▶ **Description of the task**: Until the line containing "add\_site\_data" has been reproduced, keep reproducing each line of the material below exactly, starting with the first.

Available records section start

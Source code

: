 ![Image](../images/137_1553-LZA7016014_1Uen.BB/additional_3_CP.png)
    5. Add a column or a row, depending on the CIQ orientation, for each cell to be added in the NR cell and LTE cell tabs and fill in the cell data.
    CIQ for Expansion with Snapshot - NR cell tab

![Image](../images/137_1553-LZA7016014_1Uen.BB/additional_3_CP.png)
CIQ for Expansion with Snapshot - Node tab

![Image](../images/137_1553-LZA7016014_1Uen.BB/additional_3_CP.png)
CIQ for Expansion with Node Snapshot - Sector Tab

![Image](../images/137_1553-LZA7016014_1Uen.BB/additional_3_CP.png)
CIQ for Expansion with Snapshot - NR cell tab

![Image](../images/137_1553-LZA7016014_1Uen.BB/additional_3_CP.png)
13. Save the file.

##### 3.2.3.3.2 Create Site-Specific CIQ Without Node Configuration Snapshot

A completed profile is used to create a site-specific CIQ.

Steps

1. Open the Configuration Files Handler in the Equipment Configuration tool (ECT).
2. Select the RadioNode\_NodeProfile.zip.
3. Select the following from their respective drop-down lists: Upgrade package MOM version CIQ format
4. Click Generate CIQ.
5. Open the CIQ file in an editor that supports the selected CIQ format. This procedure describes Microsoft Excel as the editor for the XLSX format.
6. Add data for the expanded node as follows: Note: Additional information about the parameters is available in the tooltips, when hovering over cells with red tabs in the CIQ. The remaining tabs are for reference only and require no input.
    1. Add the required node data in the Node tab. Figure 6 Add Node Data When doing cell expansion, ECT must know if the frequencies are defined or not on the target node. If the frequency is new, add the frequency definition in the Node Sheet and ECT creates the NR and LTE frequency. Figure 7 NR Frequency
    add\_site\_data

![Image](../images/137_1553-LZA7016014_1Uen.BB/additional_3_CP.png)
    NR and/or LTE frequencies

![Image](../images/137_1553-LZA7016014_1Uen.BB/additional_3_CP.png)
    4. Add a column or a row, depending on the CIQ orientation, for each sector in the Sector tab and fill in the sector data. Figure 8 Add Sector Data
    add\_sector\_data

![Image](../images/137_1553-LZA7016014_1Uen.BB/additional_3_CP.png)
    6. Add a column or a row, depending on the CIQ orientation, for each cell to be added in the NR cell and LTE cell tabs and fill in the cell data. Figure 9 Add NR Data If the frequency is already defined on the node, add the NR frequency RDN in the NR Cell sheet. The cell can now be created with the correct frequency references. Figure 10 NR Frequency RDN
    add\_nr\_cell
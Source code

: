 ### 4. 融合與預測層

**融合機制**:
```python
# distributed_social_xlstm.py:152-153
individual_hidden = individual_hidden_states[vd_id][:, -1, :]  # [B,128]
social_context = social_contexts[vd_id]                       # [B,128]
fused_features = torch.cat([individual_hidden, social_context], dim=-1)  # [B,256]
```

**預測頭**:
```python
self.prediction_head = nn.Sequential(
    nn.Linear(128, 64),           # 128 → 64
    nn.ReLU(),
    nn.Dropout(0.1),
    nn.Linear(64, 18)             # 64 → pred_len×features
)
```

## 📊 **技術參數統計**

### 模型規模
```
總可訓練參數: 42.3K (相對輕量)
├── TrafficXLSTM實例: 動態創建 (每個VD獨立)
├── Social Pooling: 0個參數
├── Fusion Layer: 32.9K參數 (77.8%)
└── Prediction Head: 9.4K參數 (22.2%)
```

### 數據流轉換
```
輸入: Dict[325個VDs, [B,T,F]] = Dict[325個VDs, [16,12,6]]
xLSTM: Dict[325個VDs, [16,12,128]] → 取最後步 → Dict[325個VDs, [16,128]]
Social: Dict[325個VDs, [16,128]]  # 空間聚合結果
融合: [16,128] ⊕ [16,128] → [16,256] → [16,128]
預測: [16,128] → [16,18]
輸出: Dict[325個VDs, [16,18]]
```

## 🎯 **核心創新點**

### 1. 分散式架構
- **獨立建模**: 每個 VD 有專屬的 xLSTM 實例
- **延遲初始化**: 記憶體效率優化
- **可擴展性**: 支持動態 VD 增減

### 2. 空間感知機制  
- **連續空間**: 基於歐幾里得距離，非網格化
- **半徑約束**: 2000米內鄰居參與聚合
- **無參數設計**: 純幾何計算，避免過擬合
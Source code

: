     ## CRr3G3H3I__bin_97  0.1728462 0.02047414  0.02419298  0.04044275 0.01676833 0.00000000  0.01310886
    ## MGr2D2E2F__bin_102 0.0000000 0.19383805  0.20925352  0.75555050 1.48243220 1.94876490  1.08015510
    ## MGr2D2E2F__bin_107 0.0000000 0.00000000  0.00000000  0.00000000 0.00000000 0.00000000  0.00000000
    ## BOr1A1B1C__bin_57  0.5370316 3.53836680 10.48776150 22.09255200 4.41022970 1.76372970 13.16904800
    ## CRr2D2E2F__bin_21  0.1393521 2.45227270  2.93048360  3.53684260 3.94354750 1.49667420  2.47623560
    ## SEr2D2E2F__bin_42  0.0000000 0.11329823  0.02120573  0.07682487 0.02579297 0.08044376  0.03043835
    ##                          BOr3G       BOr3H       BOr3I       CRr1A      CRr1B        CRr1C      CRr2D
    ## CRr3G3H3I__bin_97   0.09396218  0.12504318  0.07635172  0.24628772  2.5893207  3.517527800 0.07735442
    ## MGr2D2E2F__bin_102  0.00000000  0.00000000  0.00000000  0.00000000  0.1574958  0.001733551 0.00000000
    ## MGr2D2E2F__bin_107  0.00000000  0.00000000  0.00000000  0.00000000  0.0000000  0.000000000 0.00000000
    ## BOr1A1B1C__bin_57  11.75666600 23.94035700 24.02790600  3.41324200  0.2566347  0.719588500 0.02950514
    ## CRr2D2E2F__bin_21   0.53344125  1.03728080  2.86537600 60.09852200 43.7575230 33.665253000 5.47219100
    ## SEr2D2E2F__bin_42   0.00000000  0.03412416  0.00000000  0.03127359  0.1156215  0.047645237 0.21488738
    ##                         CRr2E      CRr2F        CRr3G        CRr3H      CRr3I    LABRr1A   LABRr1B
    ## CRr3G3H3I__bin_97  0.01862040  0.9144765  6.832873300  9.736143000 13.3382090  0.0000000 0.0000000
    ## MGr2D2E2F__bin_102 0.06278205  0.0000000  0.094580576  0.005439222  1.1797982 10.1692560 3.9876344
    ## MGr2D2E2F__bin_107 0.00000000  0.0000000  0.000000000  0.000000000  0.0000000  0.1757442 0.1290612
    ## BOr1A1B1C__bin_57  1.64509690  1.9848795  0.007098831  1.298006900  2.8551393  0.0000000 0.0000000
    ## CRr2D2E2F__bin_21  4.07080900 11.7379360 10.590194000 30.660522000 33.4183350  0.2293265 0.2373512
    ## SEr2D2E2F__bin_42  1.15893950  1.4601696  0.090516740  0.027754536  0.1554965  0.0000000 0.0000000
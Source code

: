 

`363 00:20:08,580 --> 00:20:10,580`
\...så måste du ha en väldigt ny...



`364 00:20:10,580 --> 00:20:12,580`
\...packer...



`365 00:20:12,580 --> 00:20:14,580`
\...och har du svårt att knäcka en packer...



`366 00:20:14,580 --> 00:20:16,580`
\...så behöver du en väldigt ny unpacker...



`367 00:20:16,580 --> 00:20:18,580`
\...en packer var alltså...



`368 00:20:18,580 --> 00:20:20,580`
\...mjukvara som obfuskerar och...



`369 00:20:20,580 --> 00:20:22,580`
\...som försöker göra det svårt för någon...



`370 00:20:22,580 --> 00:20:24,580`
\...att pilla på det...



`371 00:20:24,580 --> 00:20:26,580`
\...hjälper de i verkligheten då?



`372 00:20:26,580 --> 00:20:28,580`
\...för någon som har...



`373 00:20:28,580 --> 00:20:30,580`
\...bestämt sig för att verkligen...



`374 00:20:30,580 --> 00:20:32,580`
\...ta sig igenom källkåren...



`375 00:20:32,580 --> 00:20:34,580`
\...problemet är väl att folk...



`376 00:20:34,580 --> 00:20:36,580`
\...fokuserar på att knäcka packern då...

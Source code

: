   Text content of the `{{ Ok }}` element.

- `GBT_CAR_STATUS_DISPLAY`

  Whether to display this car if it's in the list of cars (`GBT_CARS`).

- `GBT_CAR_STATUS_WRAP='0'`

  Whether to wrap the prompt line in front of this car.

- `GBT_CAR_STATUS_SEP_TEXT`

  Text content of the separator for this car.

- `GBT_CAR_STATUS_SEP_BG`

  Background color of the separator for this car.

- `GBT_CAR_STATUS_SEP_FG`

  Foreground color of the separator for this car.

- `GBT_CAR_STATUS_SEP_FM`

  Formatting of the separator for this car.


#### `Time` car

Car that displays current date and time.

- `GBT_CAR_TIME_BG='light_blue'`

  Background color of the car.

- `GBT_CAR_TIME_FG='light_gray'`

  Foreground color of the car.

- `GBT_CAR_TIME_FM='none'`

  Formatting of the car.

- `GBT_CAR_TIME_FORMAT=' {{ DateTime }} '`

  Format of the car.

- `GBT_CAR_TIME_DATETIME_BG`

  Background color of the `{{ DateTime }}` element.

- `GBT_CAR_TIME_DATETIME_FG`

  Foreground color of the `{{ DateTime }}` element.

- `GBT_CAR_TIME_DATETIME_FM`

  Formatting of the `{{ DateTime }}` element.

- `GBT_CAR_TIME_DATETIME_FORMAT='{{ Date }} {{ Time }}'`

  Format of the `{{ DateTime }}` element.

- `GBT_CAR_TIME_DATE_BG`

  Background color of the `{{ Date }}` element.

Available records section end

▶ **Task answer**:
Source code

: ![Image](../images/137_1553-LZA7016014_1Uen.BB/additional_3_CP.png)
    5. Add a column or a row, depending on the CIQ orientation, for each cell to be added in the NR cell and LTE cell tabs and fill in the cell data.
    CIQ for Expansion with Snapshot - NR cell tab

![Image](../images/137_1553-LZA7016014_1Uen.BB/additional_3_CP.png)
CIQ for Expansion with Snapshot - Node tab

![Image](../images/137_1553-LZA7016014_1Uen.BB/additional_3_CP.png)
CIQ for Expansion with Node Snapshot - Sector Tab

![Image](../images/137_1553-LZA7016014_1Uen.BB/additional_3_CP.png)
CIQ for Expansion with Snapshot - NR cell tab

![Image](../images/137_1553-LZA7016014_1Uen.BB/additional_3_CP.png)
13. Save the file.

##### 3.2.3.3.2 Create Site-Specific CIQ Without Node Configuration Snapshot

A completed profile is used to create a site-specific CIQ.

Steps

1. Open the Configuration Files Handler in the Equipment Configuration tool (ECT).
2. Select the RadioNode\_NodeProfile.zip.
3. Select the following from their respective drop-down lists: Upgrade package MOM version CIQ format
4. Click Generate CIQ.
5. Open the CIQ file in an editor that supports the selected CIQ format. This procedure describes Microsoft Excel as the editor for the XLSX format.
6. Add data for the expanded node as follows: Note: Additional information about the parameters is available in the tooltips, when hovering over cells with red tabs in the CIQ. The remaining tabs are for reference only and require no input.
    1. Add the required node data in the Node tab. Figure 6 Add Node Data When doing cell expansion, ECT must know if the frequencies are defined or not on the target node. If the frequency is new, add the frequency definition in the Node Sheet and ECT creates the NR and LTE frequency. Figure 7 NR Frequency
    add\_site\_data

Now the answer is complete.